Beginning with the line that contains "- Auto-reconnect on recovery" and concluding with the final line of the listing below, output each line exactly, and only those lines.

STORED DATA START

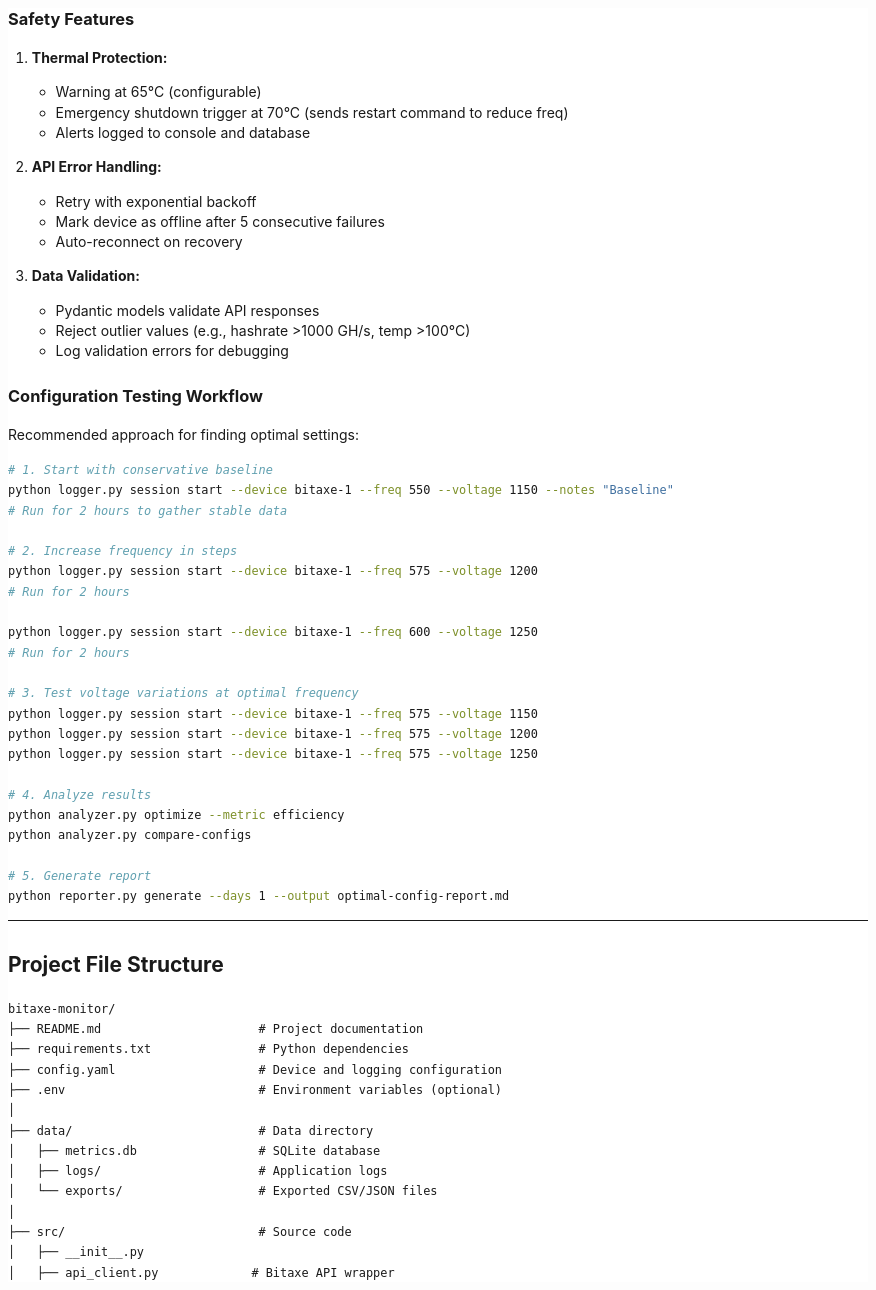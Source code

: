 ### Safety Features

1. **Thermal Protection:**
   - Warning at 65°C (configurable)
   - Emergency shutdown trigger at 70°C (sends restart command to reduce freq)
   - Alerts logged to console and database

2. **API Error Handling:**
   - Retry with exponential backoff
   - Mark device as offline after 5 consecutive failures
   - Auto-reconnect on recovery

3. **Data Validation:**
   - Pydantic models validate API responses
   - Reject outlier values (e.g., hashrate >1000 GH/s, temp >100°C)
   - Log validation errors for debugging

### Configuration Testing Workflow

Recommended approach for finding optimal settings:

```bash
# 1. Start with conservative baseline
python logger.py session start --device bitaxe-1 --freq 550 --voltage 1150 --notes "Baseline"
# Run for 2 hours to gather stable data

# 2. Increase frequency in steps
python logger.py session start --device bitaxe-1 --freq 575 --voltage 1200
# Run for 2 hours

python logger.py session start --device bitaxe-1 --freq 600 --voltage 1250
# Run for 2 hours

# 3. Test voltage variations at optimal frequency
python logger.py session start --device bitaxe-1 --freq 575 --voltage 1150
python logger.py session start --device bitaxe-1 --freq 575 --voltage 1200
python logger.py session start --device bitaxe-1 --freq 575 --voltage 1250

# 4. Analyze results
python analyzer.py optimize --metric efficiency
python analyzer.py compare-configs

# 5. Generate report
python reporter.py generate --days 1 --output optimal-config-report.md
```

---

## Project File Structure

```
bitaxe-monitor/
├── README.md                      # Project documentation
├── requirements.txt               # Python dependencies
├── config.yaml                    # Device and logging configuration
├── .env                           # Environment variables (optional)
│
├── data/                          # Data directory
│   ├── metrics.db                 # SQLite database
│   ├── logs/                      # Application logs
│   └── exports/                   # Exported CSV/JSON files
│
├── src/                           # Source code
│   ├── __init__.py
│   ├── api_client.py             # Bitaxe API wrapper
```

STORED DATA END

▸ RESPONSE AREA
   - Auto-reconnect on recovery

3. **Data Validation:**
   - Pydantic models validate API responses
   - Reject outlier values (e.g., hashrate >1000 GH/s, temp >100°C)
   - Log validation errors for debugging

### Configuration Testing Workflow

Recommended approach for finding optimal settings:

```bash
# 1. Start with conservative baseline
python logger.py session start --device bitaxe-1 --freq 550 --voltage 1150 --notes "Baseline"
# Run for 2 hours to gather stable data

# 2. Increase frequency in steps
python logger.py session start --device bitaxe-1 --freq 575 --voltage 1200
# Run for 2 hours

python logger.py session start --device bitaxe-1 --freq 600 --voltage 1250
# Run for 2 hours

# 3. Test voltage variations at optimal frequency
python logger.py session start --device bitaxe-1 --freq 575 --voltage 1150
python logger.py session start --device bitaxe-1 --freq 575 --voltage 1200
python logger.py session start --device bitaxe-1 --freq 575 --voltage 1250

# 4. Analyze results
python analyzer.py optimize --metric efficiency
python analyzer.py compare-configs

# 5. Generate report
python reporter.py generate --days 1 --output optimal-config-report.md
```

---

## Project File Structure

```
bitaxe-monitor/
├── README.md                      # Project documentation
├── requirements.txt               # Python dependencies
├── config.yaml                    # Device and logging configuration
├── .env                           # Environment variables (optional)
│
├── data/                          # Data directory
│   ├── metrics.db                 # SQLite database
│   ├── logs/                      # Application logs
│   └── exports/                   # Exported CSV/JSON files
│
├── src/                           # Source code
│   ├── __init__.py
│   ├── api_client.py             # Bitaxe API wrapper
```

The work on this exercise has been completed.